The Mercury mission, a European-Japanese space probe, flew by the closest planet to the sun for the first time.

Iran PressSci & Tech: Smile, Mercury!

The smallest planet in our solar system was getting photographed Friday by a European-Japanese space probe making its closest trip past the sphere on its seven-year mission.

The BepiColombo mission made its first flyby of Mercury around 7:34 pm ET on Friday, passing within 124 miles (200 kilometers) of the planet's surface.
"BepiColombo is now as close to Mercury as it will get in this first of six Mercury flybys," the European Space Agency (ESA) said on Twitter.

During the flyby, BepiColombo is collecting science data and images and sending them back to Earth, CNN reported.

The mission, jointly managed by the ESA and the Japan Aerospace Exploration Agency, launched in October 2018. It will ultimately make six total flybys of Mercury before entering orbit around the planet in December 2025.

The mission will actually place two probes in orbit around Mercury: the ESA-led Mercury Planetary Orbiter and the JAXA-led Mercury Magnetospheric Orbiter, Mio. The orbiters will remain stacked in their current configuration with the Mercury Transfer Module until deployment in 2025.

Once the Bepicolombo spacecraft approaches Mercury to begin orbit, the Mercury Transfer Module part of the spacecraft will separate and the two orbiters will begin circling the planet.
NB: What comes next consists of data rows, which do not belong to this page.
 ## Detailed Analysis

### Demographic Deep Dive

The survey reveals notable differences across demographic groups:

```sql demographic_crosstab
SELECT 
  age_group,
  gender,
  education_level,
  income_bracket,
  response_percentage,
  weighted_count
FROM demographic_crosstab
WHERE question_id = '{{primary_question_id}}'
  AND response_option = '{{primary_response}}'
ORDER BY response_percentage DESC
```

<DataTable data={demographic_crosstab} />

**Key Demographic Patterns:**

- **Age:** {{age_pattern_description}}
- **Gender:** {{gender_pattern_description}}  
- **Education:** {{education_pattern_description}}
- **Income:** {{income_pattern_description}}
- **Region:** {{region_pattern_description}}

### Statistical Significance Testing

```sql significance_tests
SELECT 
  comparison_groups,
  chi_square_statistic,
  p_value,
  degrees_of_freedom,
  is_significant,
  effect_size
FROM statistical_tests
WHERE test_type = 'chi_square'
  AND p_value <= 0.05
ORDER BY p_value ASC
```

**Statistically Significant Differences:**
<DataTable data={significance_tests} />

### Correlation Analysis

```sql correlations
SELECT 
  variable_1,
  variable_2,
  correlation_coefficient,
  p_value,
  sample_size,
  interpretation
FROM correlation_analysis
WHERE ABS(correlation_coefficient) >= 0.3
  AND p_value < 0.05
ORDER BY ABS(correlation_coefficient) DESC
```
Both probes will spend a year collecting data to help scientists better understand the small, mysterious planet, such as determining more about the processes that unfold on its surface and its magnetic field. This information could reveal the origin and evolution of the closest planet to the sun.
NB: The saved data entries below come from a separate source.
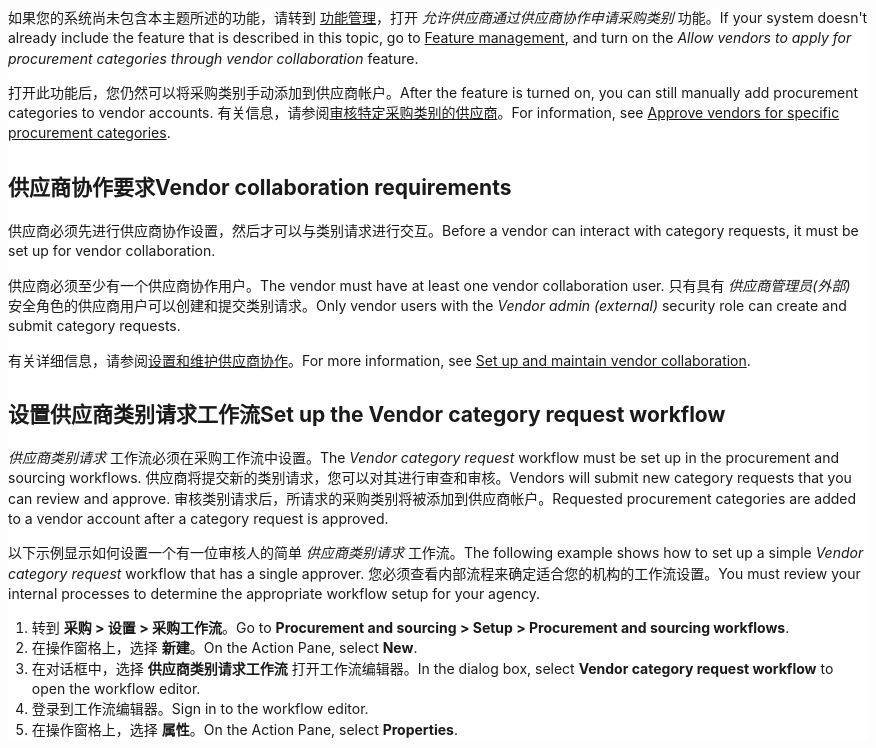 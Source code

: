 <span data-ttu-id="a4e0d-112">如果您的系统尚未包含本主题所述的功能，请转到 [功能管理](../../fin-ops-core/fin-ops/get-started/feature-management/feature-management-overview.md)，打开 *允许供应商通过供应商协作申请采购类别* 功能。</span><span class="sxs-lookup"><span data-stu-id="a4e0d-112">If your system doesn't already include the feature that is described in this topic, go to [Feature management](../../fin-ops-core/fin-ops/get-started/feature-management/feature-management-overview.md), and turn on the *Allow vendors to apply for procurement categories through vendor collaboration* feature.</span></span>

<span data-ttu-id="a4e0d-113">打开此功能后，您仍然可以将采购类别手动添加到供应商帐户。</span><span class="sxs-lookup"><span data-stu-id="a4e0d-113">After the feature is turned on, you can still manually add procurement categories to vendor accounts.</span></span> <span data-ttu-id="a4e0d-114">有关信息，请参阅[审核特定采购类别的供应商](tasks/approve-vendors-specific-procurement-categories.md)。</span><span class="sxs-lookup"><span data-stu-id="a4e0d-114">For information, see [Approve vendors for specific procurement categories](tasks/approve-vendors-specific-procurement-categories.md).</span></span>

## <a name="vendor-collaboration-requirements"></a><span data-ttu-id="a4e0d-115">供应商协作要求</span><span class="sxs-lookup"><span data-stu-id="a4e0d-115">Vendor collaboration requirements</span></span>

<span data-ttu-id="a4e0d-116">供应商必须先进行供应商协作设置，然后才可以与类别请求进行交互。</span><span class="sxs-lookup"><span data-stu-id="a4e0d-116">Before a vendor can interact with category requests, it must be set up for vendor collaboration.</span></span>

<span data-ttu-id="a4e0d-117">供应商必须至少有一个供应商协作用户。</span><span class="sxs-lookup"><span data-stu-id="a4e0d-117">The vendor must have at least one vendor collaboration user.</span></span> <span data-ttu-id="a4e0d-118">只有具有 *供应商管理员(外部)* 安全角色的供应商用户可以创建和提交类别请求。</span><span class="sxs-lookup"><span data-stu-id="a4e0d-118">Only vendor users with the *Vendor admin (external)* security role can create and submit category requests.</span></span>

<span data-ttu-id="a4e0d-119">有关详细信息，请参阅[设置和维护供应商协作](set-up-maintain-vendor-collaboration.md)。</span><span class="sxs-lookup"><span data-stu-id="a4e0d-119">For more information, see [Set up and maintain vendor collaboration](set-up-maintain-vendor-collaboration.md).</span></span>

## <a name="set-up-the-vendor-category-request-workflow"></a><span data-ttu-id="a4e0d-120">设置供应商类别请求工作流</span><span class="sxs-lookup"><span data-stu-id="a4e0d-120">Set up the Vendor category request workflow</span></span>

<span data-ttu-id="a4e0d-121">*供应商类别请求* 工作流必须在采购工作流中设置。</span><span class="sxs-lookup"><span data-stu-id="a4e0d-121">The *Vendor category request* workflow must be set up in the procurement and sourcing workflows.</span></span> <span data-ttu-id="a4e0d-122">供应商将提交新的类别请求，您可以对其进行审查和审核。</span><span class="sxs-lookup"><span data-stu-id="a4e0d-122">Vendors will submit new category requests that you can review and approve.</span></span> <span data-ttu-id="a4e0d-123">审核类别请求后，所请求的采购类别将被添加到供应商帐户。</span><span class="sxs-lookup"><span data-stu-id="a4e0d-123">Requested procurement categories are added to a vendor account after a category request is approved.</span></span>

<span data-ttu-id="a4e0d-124">以下示例显示如何设置一个有一位审核人的简单 *供应商类别请求* 工作流。</span><span class="sxs-lookup"><span data-stu-id="a4e0d-124">The following example shows how to set up a simple *Vendor category request* workflow that has a single approver.</span></span> <span data-ttu-id="a4e0d-125">您必须查看内部流程来确定适合您的机构的工作流设置。</span><span class="sxs-lookup"><span data-stu-id="a4e0d-125">You must review your internal processes to determine the appropriate workflow setup for your agency.</span></span>

1. <span data-ttu-id="a4e0d-126">转到 **采购 \> 设置 \> 采购工作流**。</span><span class="sxs-lookup"><span data-stu-id="a4e0d-126">Go to **Procurement and sourcing \> Setup \> Procurement and sourcing workflows**.</span></span>
1. <span data-ttu-id="a4e0d-127">在操作窗格上，选择 **新建**。</span><span class="sxs-lookup"><span data-stu-id="a4e0d-127">On the Action Pane, select **New**.</span></span>
1. <span data-ttu-id="a4e0d-128">在对话框中，选择 **供应商类别请求工作流** 打开工作流编辑器。</span><span class="sxs-lookup"><span data-stu-id="a4e0d-128">In the dialog box, select **Vendor category request workflow** to open the workflow editor.</span></span>
1. <span data-ttu-id="a4e0d-129">登录到工作流编辑器。</span><span class="sxs-lookup"><span data-stu-id="a4e0d-129">Sign in to the workflow editor.</span></span>
1. <span data-ttu-id="a4e0d-130">在操作窗格上，选择 **属性**。</span><span class="sxs-lookup"><span data-stu-id="a4e0d-130">On the Action Pane, select **Properties**.</span></span>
During Friday's flyby, the spacecraft's main camera was being shielded and unable to capture high-resolution images. But two of the spacecraft's three monitoring cameras will take photos of the planet's northern and southern hemispheres just after the close approach from about 621 miles (1,000 kilometers).

BepiColombo will fly by the planet's night side, so images during the closest approach wouldn't be able to show much detail.

The mission team anticipates the images will show large impact craters that are scattered across Mercury's surface, much like our moon. The researchers can use the images to map Mercury's surface and learn more about the planet's composition.

Some of the instruments on both orbiters will be turned on during the flyby so they can get a first whiff of Mercury's magnetic field, plasma and particles.